::: DATASET
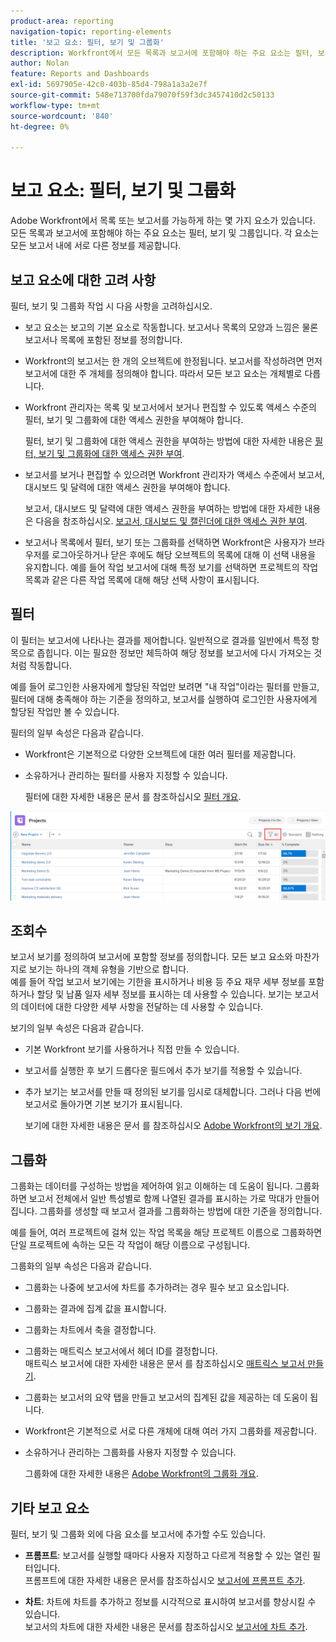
 ```yaml
---
product-area: reporting
navigation-topic: reporting-elements
title: '보고 요소: 필터, 보기 및 그룹화'
description: Workfront에서 모든 목록과 보고서에 포함해야 하는 주요 요소는 필터, 보기 및 그룹입니다. 각 요소는 모든 보고서 내에 서로 다른 정보를 제공합니다.
author: Nolan
feature: Reports and Dashboards
exl-id: 5697905e-42c0-403b-85d4-798a1a3a2e7f
source-git-commit: 548e713700fda79070f59f3dc3457410d2c50133
workflow-type: tm+mt
source-wordcount: '840'
ht-degree: 0%

---
```


# 보고 요소: 필터, 보기 및 그룹화

<!--
<div style="color: #ff1493;" data-mc-conditions="QuicksilverOrClassic.Draft mode">
<p>AL: Add information here about all the different kinds of FVGs: in reports, in lists, beta, etc // OR: this article should be a high-level overview of reporting elements. Then, each type of element should have:</p>
<p>- overview for Filters</p>
<p>- create a filter</p>
<p>- share a filter</p>
<p>ALL in Reporting elements but the Shared ones should be linked to Basics> Sharing; some of the articles in the Basics> Navigation> Use lists might beed to link here as well</p>
</div>
-->

Adobe Workfront에서 목록 또는 보고서를 가능하게 하는 몇 가지 요소가 있습니다. 모든 목록과 보고서에 포함해야 하는 주요 요소는 필터, 보기 및 그룹입니다. 각 요소는 모든 보고서 내에 서로 다른 정보를 제공합니다.

## 보고 요소에 대한 고려 사항

필터, 보기 및 그룹화 작업 시 다음 사항을 고려하십시오.

* 보고 요소는 보고의 기본 요소로 작동합니다. 보고서나 목록의 모양과 느낌은 물론 보고서나 목록에 포함된 정보를 정의합니다.
* Workfront의 보고서는 한 개의 오브젝트에 한정됩니다. 보고서를 작성하려면 먼저 보고서에 대한 주 개체를 정의해야 합니다. 따라서 모든 보고 요소는 개체별로 다릅니다.
* Workfront 관리자는 목록 및 보고서에서 보거나 편집할 수 있도록 액세스 수준의 필터, 보기 및 그룹화에 대한 액세스 권한을 부여해야 합니다.

  필터, 보기 및 그룹화에 대한 액세스 권한을 부여하는 방법에 대한 자세한 내용은 [필터, 보기 및 그룹화에 대한 액세스 권한 부여](../../../administration-and-setup/add-users/configure-and-grant-access/grant-access-fvg.md).

* 보고서를 보거나 편집할 수 있으려면 Workfront 관리자가 액세스 수준에서 보고서, 대시보드 및 달력에 대한 액세스 권한을 부여해야 합니다.

  보고서, 대시보드 및 달력에 대한 액세스 권한을 부여하는 방법에 대한 자세한 내용은 다음을 참조하십시오. [보고서, 대시보드 및 캘린더에 대한 액세스 권한 부여](../../../administration-and-setup/add-users/configure-and-grant-access/grant-access-reports-dashboards-calendars.md).

* 보고서나 목록에서 필터, 보기 또는 그룹화를 선택하면 Workfront은 사용자가 브라우저를 로그아웃하거나 닫은 후에도 해당 오브젝트의 목록에 대해 이 선택 내용을 유지합니다. 예를 들어 작업 보고서에 대해 특정 보기를 선택하면 프로젝트의 작업 목록과 같은 다른 작업 목록에 대해 해당 선택 사항이 표시됩니다.

## 필터

이 필터는 보고서에 나타나는 결과를 제어합니다. 일반적으로 결과를 일반에서 특정 항목으로 좁힙니다. 이는 필요한 정보만 체득하여 해당 정보를 보고서에 다시 가져오는 것처럼 작동합니다.

예를 들어 로그인한 사용자에게 할당된 작업만 보려면 &quot;내 작업&quot;이라는 필터를 만들고, 필터에 대해 충족해야 하는 기준을 정의하고, 보고서를 실행하여 로그인한 사용자에게 할당된 작업만 볼 수 있습니다.

필터의 일부 속성은 다음과 같습니다.

* Workfront은 기본적으로 다양한 오브젝트에 대한 여러 필터를 제공합니다.
* 소유하거나 관리하는 필터를 사용자 지정할 수 있습니다.

  필터에 대한 자세한 내용은 문서 를 참조하십시오 [필터 개요](../../../reports-and-dashboards/reports/reporting-elements/filters-overview.md).

![필터 아이콘](assets/projects-list-with-filter-drop-down-highlighted-nwe.png)

## 조회수

보고서 보기를 정의하여 보고서에 포함할 정보를 정의합니다. 모든 보고 요소와 마찬가지로 보기는 하나의 객체 유형을 기반으로 합니다.\
예를 들어 작업 보고서 보기에는 기한을 표시하거나 비용 등 주요 재무 세부 정보를 포함하거나 할당 및 납품 일자 세부 정보를 표시하는 데 사용할 수 있습니다. 보기는 보고서의 데이터에 대한 다양한 세부 사항을 전달하는 데 사용할 수 있습니다.

보기의 일부 속성은 다음과 같습니다.

* 기본 Workfront 보기를 사용하거나 직접 만들 수 있습니다.
* 보고서를 실행한 후 보기 드롭다운 필드에서 추가 보기를 적용할 수 있습니다.
* 추가 보기는 보고서를 만들 때 정의된 보기를 임시로 대체합니다. 그러나 다음 번에 보고서로 돌아가면 기본 보기가 표시됩니다.

  보기에 대한 자세한 내용은 문서 를 참조하십시오 [Adobe Workfront의 보기 개요](../../../reports-and-dashboards/reports/reporting-elements/views-overview.md).

## 그룹화

그룹화는 데이터를 구성하는 방법을 제어하여 읽고 이해하는 데 도움이 됩니다. 그룹화하면 보고서 전체에서 일반 특성별로 함께 나열된 결과를 표시하는 가로 막대가 만들어집니다. 그룹화를 생성할 때 보고서 결과를 그룹화하는 방법에 대한 기준을 정의합니다.

예를 들어, 여러 프로젝트에 걸쳐 있는 작업 목록을 해당 프로젝트 이름으로 그룹화하면 단일 프로젝트에 속하는 모든 각 작업이 해당 이름으로 구성됩니다.

그룹화의 일부 속성은 다음과 같습니다.

* 그룹화는 나중에 보고서에 차트를 추가하려는 경우 필수 보고 요소입니다.
* 그룹화는 결과에 집계 값을 표시합니다&#x200B;.
* 그룹화는 차트에서 축을 결정합니다.
* 그룹화는 매트릭스 보고서에서 헤더 ID를 결정합니다.\
  매트릭스 보고서에 대한 자세한 내용은 문서 를 참조하십시오 [매트릭스 보고서 만들기](../../../reports-and-dashboards/reports/creating-and-managing-reports/create-matrix-report.md).

* 그룹화는 보고서의 요약 탭을 만들고 보고서의 집계된 값을 제공하는 데 도움이 됩니다.
* Workfront은 기본적으로 서로 다른 개체에 대해 여러 가지 그룹화를 제공합니다.
* 소유하거나 관리하는 그룹화를 사용자 지정할 수 있습니다.

  그룹화에 대한 자세한 내용은 [Adobe Workfront의 그룹화 개요](../../../reports-and-dashboards/reports/reporting-elements/groupings-overview.md).

## 기타 보고 요소

필터, 보기 및 그룹화 외에 다음 요소를 보고서에 추가할 수도 있습니다.

* **프롬프트**: 보고서를 실행할 때마다 사용자 지정하고 다르게 적용할 수 있는 열린 필터입니다.\
  프롬프트에 대한 자세한 내용은 문서를 참조하십시오 [보고서에 프롬프트 추가](../../../reports-and-dashboards/reports/creating-and-managing-reports/add-prompt-report.md).

* **차트**: 차트에 차트를 추가하고 정보를 시각적으로 표시하여 보고서를 향상시킬 수 있습니다.\
  보고서의 차트에 대한 자세한 내용은 문서를 참조하십시오 [보고서에 차트 추가](../../../reports-and-dashboards/reports/creating-and-managing-reports/add-chart-report.md).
::::::
Beginning at the line above with "<p>ALL in Reporting" and finishing at the line with "필터, 보기 및 그룹화 작업 시 다음 사항을 고려하십시오.", return each line exactly and return nothing else.

== TASK OUTPUT ==
<p>ALL in Reporting elements but the Shared ones should be linked to Basics> Sharing; some of the articles in the Basics> Navigation> Use lists might beed to link here as well</p>
</div>
-->

Adobe Workfront에서 목록 또는 보고서를 가능하게 하는 몇 가지 요소가 있습니다. 모든 목록과 보고서에 포함해야 하는 주요 요소는 필터, 보기 및 그룹입니다. 각 요소는 모든 보고서 내에 서로 다른 정보를 제공합니다.

## 보고 요소에 대한 고려 사항

필터, 보기 및 그룹화 작업 시 다음 사항을 고려하십시오.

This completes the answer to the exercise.